To get some idea of the battle that goes on between the mayor and the police union, here is a story that was reported about a year ago.

In open defiance of Minneapolis Mayor Jacob Frey, the union that represents the city’s roughly 900 rank-and-file police officers announced that it is partnering with a national police organization to offer free “warrior-style” training for any officer who wants it…

The announcement comes in response to Frey’s ban of the popular training style, which he first revealed in his State of the City address last week. Frey said at the time that Minneapolis would become the first department in the country to eliminate “fear-based” training…
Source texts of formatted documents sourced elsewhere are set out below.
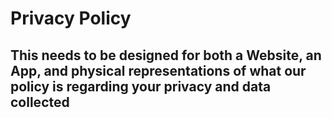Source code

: # Privacy Policy

## This needs to be designed for both a Website, an App, and physical representations of what our policy is regarding your privacy and data collected
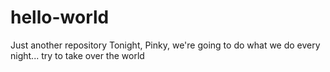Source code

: # hello-world
Just another repository
Tonight, Pinky, we're going to do what we do every night... try to take over the world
Many policing agencies, including Minneapolis’, are moving toward “guardian”-oriented tactics, which focus on de-escalating tense situations and use of deadly force as a last resort. But opponents of this approach argue that such techniques endanger officers’ lives by teaching them to let their guard down.

So the mayor banned the use of this “warrior-style” training, with concurrence from the city’s police chief. But the union defied the ban and subsidized the training for officers anyway. It is also the police union that has defended Officer Derek Chauvin, the one who kept his knee on George Floyd’s neck for over seven minutes, when he was the target of 18 prior complaints.
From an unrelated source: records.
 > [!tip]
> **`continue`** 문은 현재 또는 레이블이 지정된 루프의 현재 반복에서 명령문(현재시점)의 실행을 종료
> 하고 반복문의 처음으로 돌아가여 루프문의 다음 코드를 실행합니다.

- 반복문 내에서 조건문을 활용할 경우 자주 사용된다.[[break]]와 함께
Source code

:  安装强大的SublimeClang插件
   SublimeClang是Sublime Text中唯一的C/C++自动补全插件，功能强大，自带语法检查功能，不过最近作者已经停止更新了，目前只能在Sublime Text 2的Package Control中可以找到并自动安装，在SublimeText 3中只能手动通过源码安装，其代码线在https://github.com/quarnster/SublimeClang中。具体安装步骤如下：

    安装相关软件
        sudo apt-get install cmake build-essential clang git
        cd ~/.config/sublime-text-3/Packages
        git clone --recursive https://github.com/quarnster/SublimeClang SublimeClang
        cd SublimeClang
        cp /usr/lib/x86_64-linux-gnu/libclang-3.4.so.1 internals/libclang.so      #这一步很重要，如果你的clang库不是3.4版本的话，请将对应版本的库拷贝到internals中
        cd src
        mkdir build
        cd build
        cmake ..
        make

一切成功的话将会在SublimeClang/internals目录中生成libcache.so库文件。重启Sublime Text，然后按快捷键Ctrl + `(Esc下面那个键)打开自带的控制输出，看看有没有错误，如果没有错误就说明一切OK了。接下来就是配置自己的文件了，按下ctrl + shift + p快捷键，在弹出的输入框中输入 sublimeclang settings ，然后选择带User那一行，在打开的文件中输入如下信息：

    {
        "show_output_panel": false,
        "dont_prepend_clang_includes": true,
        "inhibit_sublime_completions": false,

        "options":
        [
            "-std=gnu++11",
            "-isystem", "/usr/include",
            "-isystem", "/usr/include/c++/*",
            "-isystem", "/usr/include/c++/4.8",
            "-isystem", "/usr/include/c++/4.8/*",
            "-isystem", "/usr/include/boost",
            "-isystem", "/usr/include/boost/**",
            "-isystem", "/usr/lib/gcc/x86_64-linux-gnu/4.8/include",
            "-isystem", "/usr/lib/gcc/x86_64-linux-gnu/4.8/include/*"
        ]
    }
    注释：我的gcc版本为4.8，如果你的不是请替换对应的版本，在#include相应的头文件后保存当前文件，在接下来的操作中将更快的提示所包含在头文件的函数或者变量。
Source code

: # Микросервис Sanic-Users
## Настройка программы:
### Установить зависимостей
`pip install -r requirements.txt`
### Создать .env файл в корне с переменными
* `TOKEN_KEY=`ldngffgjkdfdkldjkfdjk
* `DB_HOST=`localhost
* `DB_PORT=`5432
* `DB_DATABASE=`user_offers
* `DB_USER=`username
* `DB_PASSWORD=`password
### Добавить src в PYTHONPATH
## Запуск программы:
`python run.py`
I am sympathetic to those who claim that officers like Chauvin are the “bad apples” in departments where honorable men and women serve. I’ve personally known police officers who earned the title of being peace officers. But as they say, “the fish rots from the head,” and it is clear that the police union in Minneapolis went rogue a long time ago.

It is also worth noting that there is a political angle to all of this. Not only did Trump tweet that Mayor Frey is “very weak,” he went on to blast out the threat of “when the looting starts, the shooting starts.” I suspect that the president remembers what happened when he came to Minneapolis last fall.